◆ **Goal of the exercise**: Return, from the listing below, each line where the word "units" appears.
(Input for this task begins)
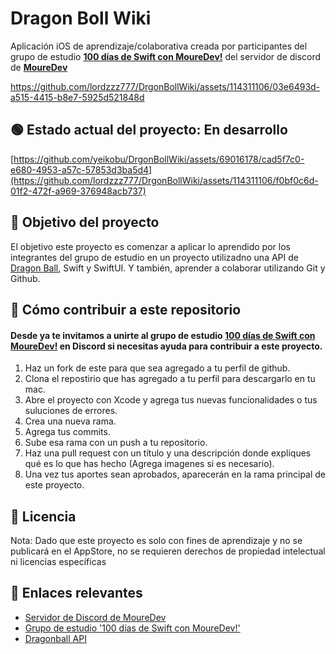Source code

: # Dragon Boll Wiki

Aplicación iOS de aprendizaje/colaborativa creada por participantes del grupo de estudio **[100 días de Swift con MoureDev!](https://discord.com/channels/729672926432985098/1164618377973727263)** del servidor de discord de **[MoureDev](https://discord.gg/mouredev)**




https://github.com/lordzzz777/DrgonBollWiki/assets/114311106/03e6493d-a515-4415-b8e7-5925d521848d








## 🟢 Estado actual del proyecto: En desarrollo

[https://github.com/yeikobu/DrgonBollWiki/assets/69016178/cad5f7c0-e680-4953-a57c-57853d3ba5d4](https://github.com/lordzzz777/DrgonBollWiki/assets/114311106/f0bf0c6d-01f2-472f-a969-376948acb737)



## 🎯 Objetivo del proyecto
El objetivo este proyecto es comenzar a aplicar lo aprendido por los integrantes del grupo de estudio en un proyecto utilizadno una API de [Dragon Ball](https://web.dragonball-api.com/), Swift y SwiftUI. Y también, aprender a colaborar utilizando Git y Github.

## 🤝 Cómo contribuir a este repositorio
#### Desde ya te invitamos a unirte al grupo de estudio **[100 días de Swift con MoureDev!](https://discord.com/channels/729672926432985098/1164618377973727263)** en Discord si necesitas ayuda para contribuir a este proyecto.

1. Haz un fork de este para que sea agregado a tu perfil de github.
2. Clona el repostirio que has agregado a tu perfil para descargarlo en tu mac. 
3. Abre el proyecto con Xcode y agrega tus nuevas funcionalidades o tus suluciones de errores.
4. Crea una nueva rama.
5. Agrega tus commits.
6. Sube esa rama con un push a tu repositorio.
6. Haz una pull request con un título y una descripción donde expliques qué es lo que has hecho (Agrega imagenes si es necesario).
7. Una vez tus aportes sean aprobados, aparecerán en la rama principal de este proyecto.

## 🪪 Licencia
Nota: Dado que este proyecto es solo con fines de aprendizaje y no se publicará en el AppStore, no se requieren derechos de propiedad intelectual ni licencias específicas

## 🔗 Enlaces relevantes 
- [Servidor de Discord de MoureDev](https://discord.gg/mouredev)
- [Grupo de estudio '100 días de Swift con MoureDev!'](https://discord.com/channels/729672926432985098/1164618377973727263)
- [Dragonball API](https://web.dragonball-api.com/)

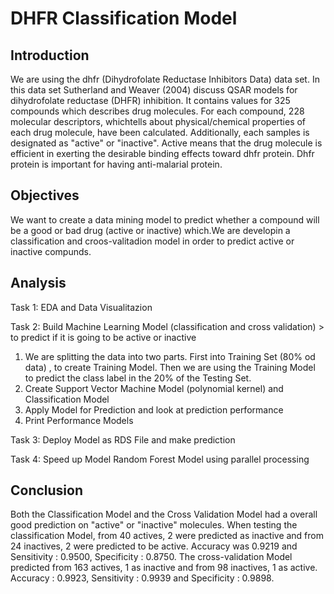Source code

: # DHFR Classification Model
## Introduction
We are using the dhfr (Dihydrofolate Reductase Inhibitors Data) data set. In this data set Sutherland and Weaver (2004) discuss QSAR models for dihydrofolate reductase (DHFR) inhibition. It contains values for 325 compounds which describes drug molecules. For each compound, 228 molecular descriptors, whichtells about physical/chemical properties of each drug molecule, have been calculated. Additionally, each samples is designated as "active" or "inactive". Active means that the drug molecule is efficient in exerting the desirable binding effects toward dhfr protein. Dhfr protein is important for having anti-malarial protein.

## Objectives
We want to create a data mining model to predict whether a compound will be a good or bad drug (active or inactive)
which.We are developin a classification and croos-valitadion model in order to predict active or inactive compunds.

## Analysis
Task 1: EDA and Data Visualitazion

Task 2: Build Machine Learning Model (classification and cross validation) > to predict if it is going to be active or inactive 
1. We are splitting the data into two parts. First into Training Set (80% od data) , to create Training Model. Then we are using the Training Model to predict the class label in the 20% of the Testing Set. 
2. Create Support Vector Machine Model (polynomial kernel) and Classification Model
3. Apply Model for Prediction and look at prediction performance
4. Print Performance Models
   
Task 3: Deploy Model as RDS File and make prediction

Task 4: Speed up Model Random Forest Model using parallel processing

## Conclusion
Both the Classification Model and the Cross Validation Model had a overall good prediction on "active" or "inactive" molecules.
When testing the classification Model, from 40 actives, 2 were predicted as inactive and from 24 inactives, 2 were predicted to be active. Accuracy was  0.9219 and Sensitivity : 0.9500, Specificity : 0.8750. The cross-validation Model predicted from 163 actives, 1 as inactive and from 98 inactives, 1 as active. Accuracy : 0.9923, Sensitivity : 0.9939 and     Specificity : 0.9898.



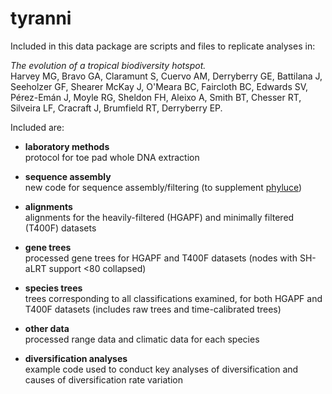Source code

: # tyranni

Included in this data package are scripts and files to replicate analyses in:

*The evolution of a tropical biodiversity hotspot.*<br> 
Harvey MG, Bravo GA, Claramunt S, Cuervo AM, Derryberry GE, Battilana J, Seeholzer GF, Shearer McKay J, O'Meara BC, Faircloth BC, Edwards SV, Pérez-Emán J, Moyle RG, Sheldon FH, Aleixo A, Smith BT, Chesser RT, Silveira LF, Cracraft J, Brumfield RT, Derryberry EP. 

Included are:

- **laboratory methods**<br>
protocol for toe pad whole DNA extraction

- **sequence assembly**<br>
new code for sequence assembly/filtering (to supplement <a href="https://phyluce.readthedocs.io/en/latest/index.html" target="_blank">phyluce</a>)

- **alignments**<br>
alignments for the heavily-filtered (HGAPF) and minimally filtered (T400F) datasets 

- **gene trees**<br>
processed gene trees for HGAPF and T400F datasets (nodes with SH-aLRT support <80 collapsed)

- **species trees**<br>
trees corresponding to all classifications examined, for both HGAPF and T400F datasets (includes raw trees and time-calibrated trees)

- **other data**<br>
processed range data and climatic data for each species

- **diversification analyses**<br>
example code used to conduct key analyses of diversification and causes of diversification rate variation
 
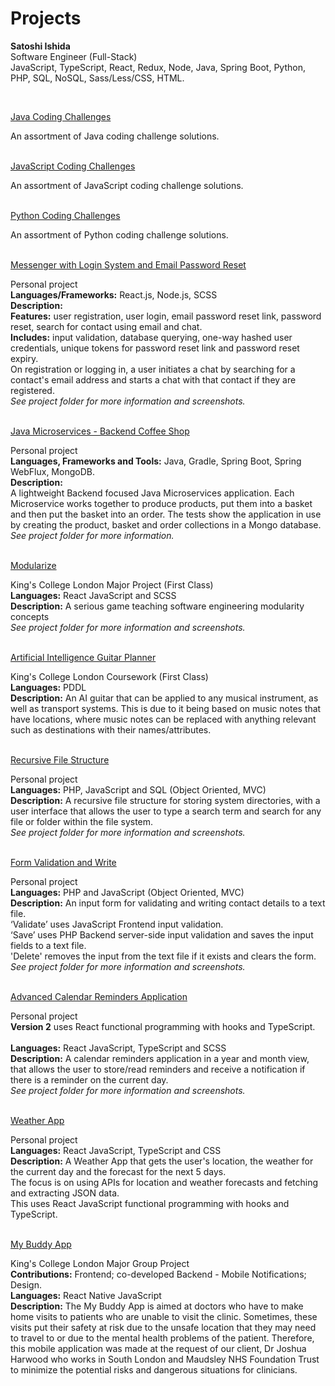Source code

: # Projects

**Satoshi Ishida**\
Software Engineer (Full-Stack)\
JavaScript, TypeScript, React, Redux, Node, Java, Spring Boot, Python, PHP, SQL, NoSQL,
Sass/Less/CSS, HTML.

<div data-iframe-width="150" data-iframe-height="270" data-share-badge-id="0048b47f-c54d-4f5d-b4d8-d92472542093" data-share-badge-host="https://www.credly.com"></div><script type="text/javascript" async src="//cdn.credly.com/assets/utilities/embed.js"></script>
<div data-iframe-width="150" data-iframe-height="270" data-share-badge-id="705ab573-04b0-4f05-90ea-c80a48283ae8" data-share-badge-host="https://www.credly.com"></div><script type="text/javascript" async src="//cdn.credly.com/assets/utilities/embed.js"></script>
<br>

[Java Coding Challenges](https://github.com/SatoshiJIshida/projects/tree/main/Java%20-%20Coding%20Challenges)

An assortment of Java coding challenge solutions.
<br><br>

[JavaScript Coding Challenges](https://github.com/SatoshiJIshida/projects/tree/main/JavaScript%20-%20Coding%20Challenges)

An assortment of JavaScript coding challenge solutions.
<br><br>

[Python Coding Challenges](https://github.com/SatoshiJIshida/projects/tree/main/Python%20-%20Coding%20Challenges)

An assortment of Python coding challenge solutions.
<br><br>

[Messenger with Login System and Email Password Reset](https://github.com/SatoshiJIshida/projects/tree/main/Messenger%20with%20Login%20System%20and%20Email%20Password%20Reset)

Personal project\
**Languages/Frameworks:** React.js, Node.js, SCSS\
**Description:**\
**Features:** user registration, user login, email password reset link, password reset, search for contact using email and chat.\
**Includes:** input validation, database querying, one-way hashed user credentials, unique tokens for password reset link and password reset expiry.\
On registration or logging in, a user initiates a chat by searching for a contact's email address and starts a chat with that contact if they are registered.\
_See project folder for more information and screenshots._
<br><br>

[Java Microservices - Backend Coffee Shop](https://github.com/SatoshiJIshida/projects/tree/main/Java%20Microservices%20-%20Backend%20Coffee%20Shop)

Personal project\
**Languages, Frameworks and Tools:** Java, Gradle, Spring Boot, Spring WebFlux, MongoDB.\
**Description:**\
A lightweight Backend focused Java Microservices application. Each Microservice works together to produce products, put them into a basket and then put the basket into an order. The tests show the application in use by creating the product, basket and order collections in a Mongo database.\
_See project folder for more information._
<br><br>

[Modularize](https://github.com/SatoshiJIshida/projects/tree/main/Modularize%20-%20React%20JavaScript)

King's College London Major Project (First Class)\
**Languages:** React JavaScript and SCSS\
**Description:** A serious game teaching software engineering modularity concepts\
_See project folder for more information and screenshots._
<br><br>

[Artificial Intelligence Guitar Planner](<https://github.com/SatoshiJIshida/projects/tree/main/PDDL%20(Artificial%20Intelligence)%20Guitar%20Planner>)

King's College London Coursework (First Class)\
**Languages:** PDDL\
**Description:** An AI guitar that can be applied to any musical instrument, as well as transport systems. This is due to it being based on music notes that have locations, where music notes can be replaced with anything relevant such as destinations with their names/attributes.
<br><br>

[Recursive File Structure](https://github.com/SatoshiJIshida/projects/tree/main/Recursive%20File%20Structure%20-%20PHP%2C%20JavaScript%2C%20SQL)

Personal project\
**Languages:** PHP, JavaScript and SQL (Object Oriented, MVC)\
**Description:** A recursive file structure for storing system directories, with a user interface that allows the user to type a search term and search for any file or folder within the file system.\
_See project folder for more information and screenshots._
<br><br>

[Form Validation and Write](https://github.com/SatoshiJIshida/projects/tree/main/Form%20Validation%20and%20Write%20-%20PHP%20and%20JavaScript)

Personal project\
**Languages:** PHP and JavaScript (Object Oriented, MVC)\
**Description:** An input form for validating and writing contact details to a text file.\
‘Validate’ uses JavaScript Frontend input validation.\
‘Save’ uses PHP Backend server-side input validation and saves the input fields to a text file.\
'Delete' removes the input from the text file if it exists and clears the form.\
_See project folder for more information and screenshots._
<br><br>

[Advanced Calendar Reminders Application](https://github.com/SatoshiJIshida/projects/tree/main/Version2%20Calendar%20Reminders%20-%20React%20JavaScript)

Personal project\
**Version 2** uses React functional programming with hooks and TypeScript.
<br><br>
**Languages:** React JavaScript, TypeScript and SCSS\
**Description:** A calendar reminders application in a year and month view, that allows the user to store/read reminders and receive a notification if there is a reminder on the current day.\
_See project folder for more information and screenshots._
<br><br>

[Weather App](https://github.com/SatoshiJIshida/projects/tree/main/Weather%20App%20-%20React%20JavaScript)

Personal project\
**Languages:** React JavaScript, TypeScript and CSS\
**Description:** A Weather App that gets the user's location, the weather for the current day and the forecast for the next 5 days.\
The focus is on using APIs for location and weather forecasts and fetching and extracting JSON data.\
This uses React JavaScript functional programming with hooks and TypeScript.
<br><br>

[My Buddy App](https://github.com/SatoshiJIshida/projects/tree/main/My%20Buddy%20App%20-%20React%20Native%20JavaScript)

King's College London Major Group Project\
**Contributions:** Frontend; co-developed Backend - Mobile Notifications; Design.\
**Languages:** React Native JavaScript\
**Description:** The My Buddy App is aimed at doctors who have to make home visits to patients who are unable to visit the clinic. Sometimes, these visits put their safety at risk due to the unsafe location that they may need to travel to or due to the mental health problems of the patient. Therefore, this mobile application was made at the request of our client, Dr Joshua Harwood who works in South London and Maudsley NHS Foundation Trust to minimize the potential risks and dangerous situations for clinicians.
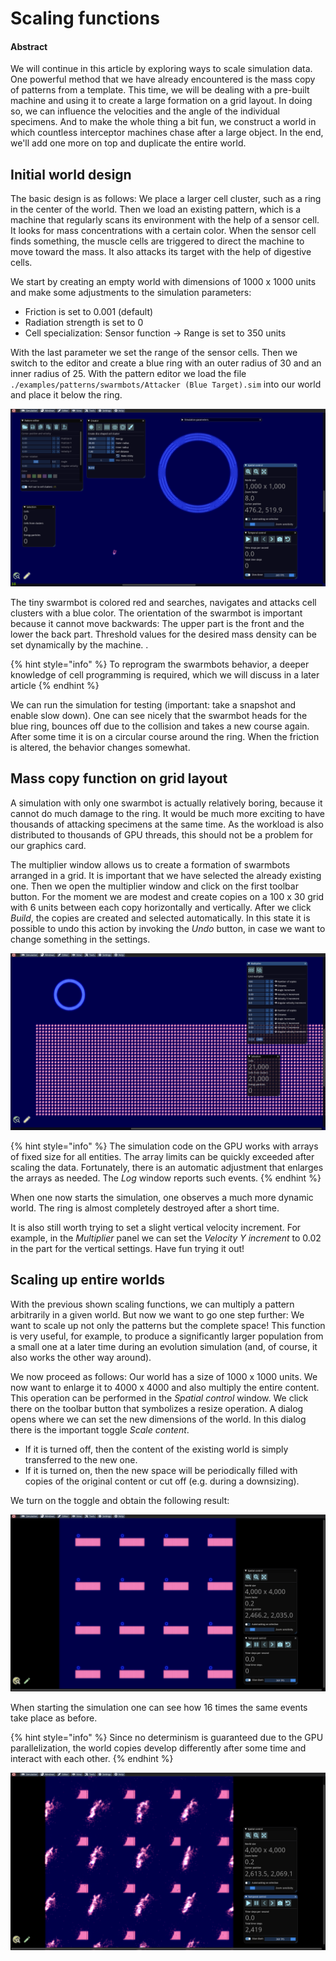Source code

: # Scaling functions

#### Abstract

We will continue in this article by exploring ways to scale simulation data. One powerful method that we have already encountered is the mass copy of patterns from a template. This time, we will be dealing with a pre-built machine and using it to create a large formation on a grid layout. In doing so, we can influence the velocities and the angle of the individual specimens. And to make the whole thing a bit fun, we construct a world in which countless interceptor machines chase after a large object. In the end, we'll add one more on top and duplicate the entire world.

## Initial world design

The basic design is as follows: We place a larger cell cluster, such as a ring in the center of the world. Then we load an existing pattern, which is a machine that regularly scans its environment with the help of a sensor cell. It looks for mass concentrations with a certain color. When the sensor cell finds something, the muscle cells are triggered to direct the machine to move toward the mass. It also attacks its target with the help of digestive cells.

We start by creating an empty world with dimensions of 1000 x 1000 units and make some adjustments to the simulation parameters:

* Friction is set to 0.001 (default)
* Radiation strength is set to 0
* Cell specialization: Sensor function -> Range is set to 350 units

With the last parameter we set the range of the sensor cells. Then we switch to the editor and create a blue ring with an outer radius of 30 and an inner radius of 25. With the pattern editor we load the file `./examples/patterns/swarmbots/Attacker (Blue Target).sim` into our world and place it below the ring.

![Blue ring with a swarmbot](<../.gitbook/assets/interceptor world design.png>)

The tiny swarmbot is colored red and searches, navigates and attacks cell clusters with a blue color. The orientation of the swarmbot is important because it cannot move backwards: The upper part is the front and the lower the back part. Threshold values for the desired mass density can be set dynamically by the machine. .

{% hint style="info" %}
To reprogram the swarmbots behavior, a deeper knowledge of cell programming is required, which we will discuss in a later article
{% endhint %}

We can run the simulation for testing (important: take a snapshot and enable slow down). One can see nicely that the swarmbot heads for the blue ring, bounces off due to the collision and takes a new course again. After some time it is on a circular course around the ring. When the friction is altered, the behavior changes somewhat.

## Mass copy function on grid layout

A simulation with only one swarmbot is actually relatively boring, because it cannot do much damage to the ring. It would be much more exciting to have thousands of attacking specimens at the same time. As the workload is also distributed to thousands of GPU threads, this should not be a problem for our graphics card.

The multiplier window allows us to create a formation of swarmbots arranged in a grid. It is important that we have selected the already existing one. Then we open the multiplier window and click on the first toolbar button. For the moment we are modest and create copies on a 100 x 30 grid with 6 units between each copy horizontally and vertically. After we click _Build_, the copies are created and selected automatically. In this state it is possible to undo this action by invoking the _Undo_ button, in case we want to change something in the settings.

![Copies of the swarmbot](<../.gitbook/assets/swarmbot copies.png>)

{% hint style="info" %}
The simulation code on the GPU works with arrays of fixed size for all entities. The array limits can be quickly exceeded after scaling the data. Fortunately, there is an automatic adjustment that enlarges the arrays as needed. The _Log_ window reports such events.
{% endhint %}

When one now starts the simulation, one observes a much more dynamic world. The ring is almost completely destroyed after a short time.

It is also still worth trying to set a slight vertical velocity increment. For example, in the _Multiplier_ panel we can set the _Velocity Y increment_ to 0.02 in the part for the vertical settings. Have fun trying it out!

## Scaling up entire worlds

With the previous shown scaling functions, we can multiply a pattern arbitrarily in a given world. But now we want to go one step further: We want to scale up not only the patterns but the complete space! This function is very useful, for example, to produce a significantly larger population from a small one at a later time during an evolution simulation (and, of course, it also works the other way around).

We now proceed as follows: Our world has a size of 1000 x 1000 units. We now want to enlarge it to 4000 x 4000 and also multiply the entire content. This operation can be performed in the _Spatial control_ window. We click there on the toolbar button that symbolizes a resize operation. A dialog opens where we can set the new dimensions of the world. In this dialog there is the important toggle _Scale content_.

* If it is turned off, then the content of the existing world is simply transferred to the new one.
* If it is turned on, then the new space will be periodically filled with copies of the original content or cut off (e.g. during a downsizing).

We turn on the toggle and obtain the following result:

![Copies of worlds which contains copies of swarmbots](<../.gitbook/assets/world scaled.png>)

When starting the simulation one can see how 16 times the same events take place as before.&#x20;

{% hint style="info" %}
Since no determinism is guaranteed due to the GPU parallelization, the world copies develop differently after some time and interact with each other.
{% endhint %}

![Ongoing simulation of the copied world](<../.gitbook/assets/world scaled running2.png>)
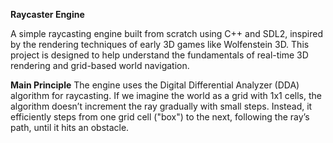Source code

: **Raycaster Engine**

A simple raycasting engine built from scratch using C++ and SDL2, inspired by the rendering techniques of early 3D games like Wolfenstein 3D. This project is designed to help understand the fundamentals of real-time 3D rendering and grid-based world navigation.

**Main Principle**
The engine uses the Digital Differential Analyzer (DDA) algorithm for raycasting. If we imagine the world as a grid with 1x1 cells, the algorithm doesn’t increment the ray gradually with small steps. Instead, it efficiently steps from one grid cell ("box") to the next, following the ray’s path, until it hits an obstacle.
(Input for this task ends)
◆ **Answer**:
We start by creating an empty world with dimensions of 1000 x 1000 units and make some adjustments to the simulation parameters:
* Cell specialization: Sensor function -> Range is set to 350 units
The multiplier window allows us to create a formation of swarmbots arranged in a grid. It is important that we have selected the already existing one. Then we open the multiplier window and click on the first toolbar button. For the moment we are modest and create copies on a 100 x 30 grid with 6 units between each copy horizontally and vertically. After we click _Build_, the copies are created and selected automatically. In this state it is possible to undo this action by invoking the _Undo_ button, in case we want to change something in the settings.
We now proceed as follows: Our world has a size of 1000 x 1000 units. We now want to enlarge it to 4000 x 4000 and also multiply the entire content. This operation can be performed in the _Spatial control_ window. We click there on the toolbar button that symbolizes a resize operation. A dialog opens where we can set the new dimensions of the world. In this dialog there is the important toggle _Scale content_.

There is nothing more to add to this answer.